*** Opening RECORDS TO USE ***

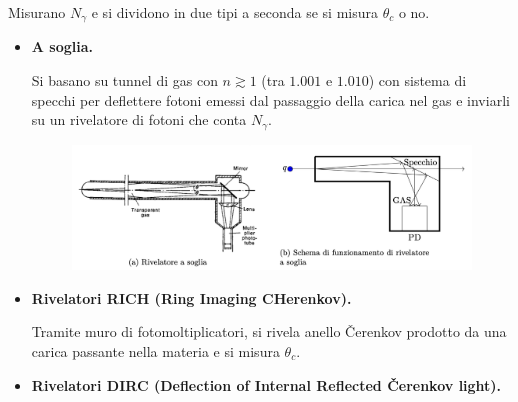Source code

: \documentclass[10pt, a4paper]{scrartcl}
\numberwithin{equation}{subsection}
\theoremstyle{style1}
\begin{document}
Misurano $N_\gamma$ e si dividono in due tipi a seconda se si misura $\theta _c$ o no.
\begin{itemize}
	\item \textbf{A soglia.}

		Si basano su tunnel di gas con $n \gtrsim 1$ (tra $1.001$ e $1.010$) con sistema di specchi per deflettere fotoni emessi dal passaggio della carica nel gas e inviarli su un rivelatore di fotoni che conta $N_\gamma$.
		\begin{figure}[h!]
			\centering
			\includegraphics[width=1\columnwidth]{rc-as.png}
		\end{figure}
	\item \textbf{Rivelatori RICH (Ring Imaging CHerenkov).}

		Tramite muro di fotomoltiplicatori, si rivela anello \v Cerenkov prodotto da una carica passante nella materia e si misura $\theta _c$.

	\item \textbf{Rivelatori DIRC (Deflection of Internal Reflected \v Cerenkov light).} 


\end{itemize}
\end{document}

*** Closing RECORDS TO USE ***

EXERCISE BRIEF: Say how many lines of the entries above include the string "Rivelatori", giving the number and nothing else.

OUTPUT OF THE EXERCISE: 2